Lentamente el fantasma de Petit se va apoderando de mi cuerpo y voy trasmutando en un hijito de la noche; en un sumergido en el magma del dolor, del dolor de vivir a esta hora, en este día, en este mundo, exactamente. Malestar político-existencial, casi como si no enfermar marcara insensibilidad y se traduciría en un estar de acuerdo, conforme con lo dado, unión sedadora de ser y deber ser, por que algo-alguien lo quiso así. Y entonces la enfermedad-dolor denuncia, arroja en la cara un amarillo anemia desmacricomializado que expone, hace cuerpo intemperie y marca la imposibilidad de reconciliarse, de atenuar el volcán, de volverse asfixiante consenso asimilador, de unirse a la cercana pandilla de los que aún críticos la pasan medianamente bien en medio del derrumbe, de la tormenta, del colapso.

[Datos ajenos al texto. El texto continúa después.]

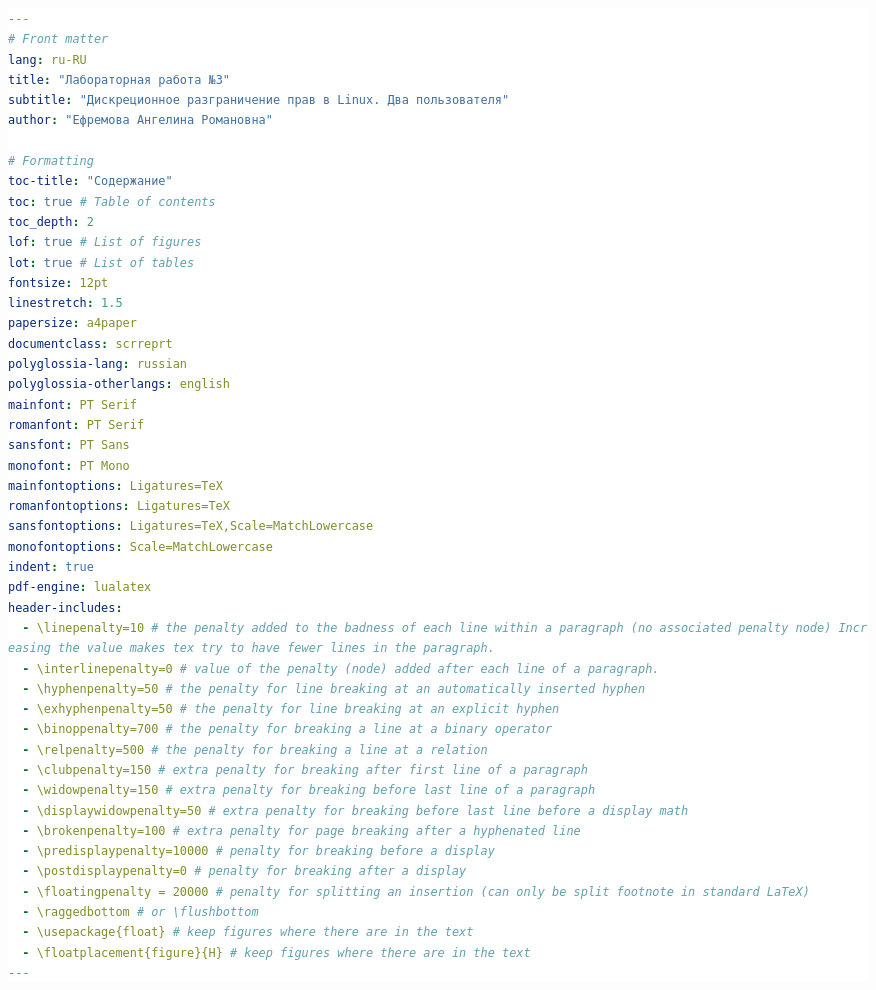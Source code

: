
 ```yaml
---
# Front matter
lang: ru-RU
title: "Лабораторная работа №3"
subtitle: "Дискреционное разграничение прав в Linux. Два пользователя"
author: "Ефремова Ангелина Романовна"

# Formatting
toc-title: "Содержание"
toc: true # Table of contents
toc_depth: 2
lof: true # List of figures
lot: true # List of tables
fontsize: 12pt
linestretch: 1.5
papersize: a4paper
documentclass: scrreprt
polyglossia-lang: russian
polyglossia-otherlangs: english
mainfont: PT Serif
romanfont: PT Serif
sansfont: PT Sans
monofont: PT Mono
mainfontoptions: Ligatures=TeX
romanfontoptions: Ligatures=TeX
sansfontoptions: Ligatures=TeX,Scale=MatchLowercase
monofontoptions: Scale=MatchLowercase
indent: true
pdf-engine: lualatex
header-includes:
  - \linepenalty=10 # the penalty added to the badness of each line within a paragraph (no associated penalty node) Increasing the value makes tex try to have fewer lines in the paragraph.
  - \interlinepenalty=0 # value of the penalty (node) added after each line of a paragraph.
  - \hyphenpenalty=50 # the penalty for line breaking at an automatically inserted hyphen
  - \exhyphenpenalty=50 # the penalty for line breaking at an explicit hyphen
  - \binoppenalty=700 # the penalty for breaking a line at a binary operator
  - \relpenalty=500 # the penalty for breaking a line at a relation
  - \clubpenalty=150 # extra penalty for breaking after first line of a paragraph
  - \widowpenalty=150 # extra penalty for breaking before last line of a paragraph
  - \displaywidowpenalty=50 # extra penalty for breaking before last line before a display math
  - \brokenpenalty=100 # extra penalty for page breaking after a hyphenated line
  - \predisplaypenalty=10000 # penalty for breaking before a display
  - \postdisplaypenalty=0 # penalty for breaking after a display
  - \floatingpenalty = 20000 # penalty for splitting an insertion (can only be split footnote in standard LaTeX)
  - \raggedbottom # or \flushbottom
  - \usepackage{float} # keep figures where there are in the text
  - \floatplacement{figure}{H} # keep figures where there are in the text
---
```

Y mire que por aquí no estoy hilvanando cuestiones éticas con tufillos moralizantes, sino más bien la trama en la que ladra una condición fisiológica, expresión de un cuerpo en el entrecruzamiento en dialéctica negativa entre el dolor de vivir y la potencia de estar. Cómo escapar en dicha condición a la avanzada totalizadora del fármaco y la norma medicalizante, cómo escaparle a todos los dispositivos de la desafección: “es palabra del médico, nirvana del meditador tibetano y discurso del psicoanalista”.

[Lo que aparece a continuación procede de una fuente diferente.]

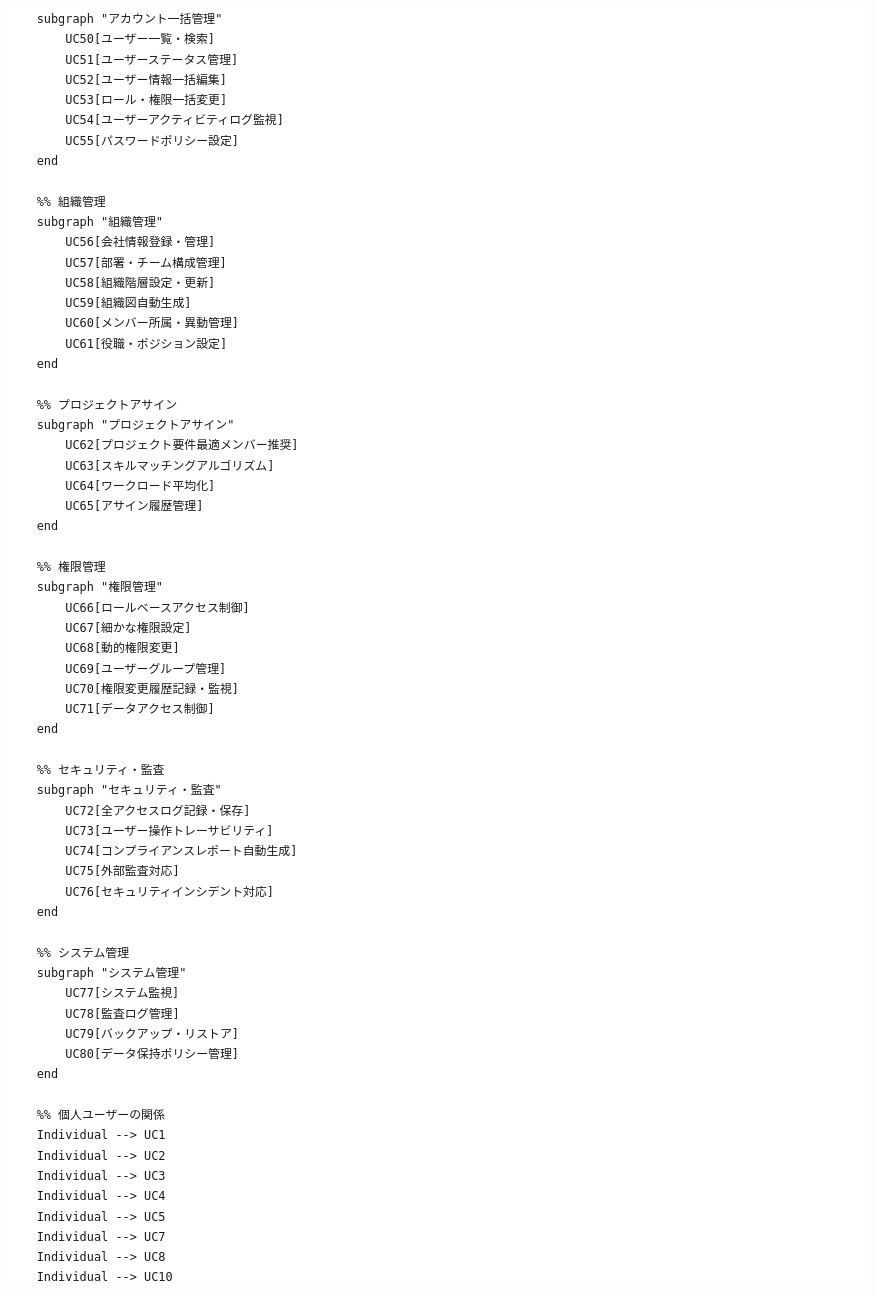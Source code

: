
 ```mermaid
    subgraph "アカウント一括管理"
        UC50[ユーザー一覧・検索]
        UC51[ユーザーステータス管理]
        UC52[ユーザー情報一括編集]
        UC53[ロール・権限一括変更]
        UC54[ユーザーアクティビティログ監視]
        UC55[パスワードポリシー設定]
    end
    
    %% 組織管理
    subgraph "組織管理"
        UC56[会社情報登録・管理]
        UC57[部署・チーム構成管理]
        UC58[組織階層設定・更新]
        UC59[組織図自動生成]
        UC60[メンバー所属・異動管理]
        UC61[役職・ポジション設定]
    end
    
    %% プロジェクトアサイン
    subgraph "プロジェクトアサイン"
        UC62[プロジェクト要件最適メンバー推奨]
        UC63[スキルマッチングアルゴリズム]
        UC64[ワークロード平均化]
        UC65[アサイン履歴管理]
    end
    
    %% 権限管理
    subgraph "権限管理"
        UC66[ロールベースアクセス制御]
        UC67[細かな権限設定]
        UC68[動的権限変更]
        UC69[ユーザーグループ管理]
        UC70[権限変更履歴記録・監視]
        UC71[データアクセス制御]
    end
    
    %% セキュリティ・監査
    subgraph "セキュリティ・監査"
        UC72[全アクセスログ記録・保存]
        UC73[ユーザー操作トレーサビリティ]
        UC74[コンプライアンスレポート自動生成]
        UC75[外部監査対応]
        UC76[セキュリティインシデント対応]
    end
    
    %% システム管理
    subgraph "システム管理"
        UC77[システム監視]
        UC78[監査ログ管理]
        UC79[バックアップ・リストア]
        UC80[データ保持ポリシー管理]
    end
    
    %% 個人ユーザーの関係
    Individual --> UC1
    Individual --> UC2
    Individual --> UC3
    Individual --> UC4
    Individual --> UC5
    Individual --> UC7
    Individual --> UC8
    Individual --> UC10
```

Pero hay infinitud, hay fuga, grieta, hay lo impensable-imposible-extraordinario en las sembradoras tribus amistosas que nos van encendiendo buenesas en común, que nos permiten delirar de la hermosa locura compartida, dando potencia al querer vivir e intensidad sensible para desafiar… pequeñas complicidades para seguir empujando, para continuar el despliegue del deseo insumiso y que sigamos sin fuerzas para rendirnos esforzándonos por habitar al pie de nuestros sentipensares.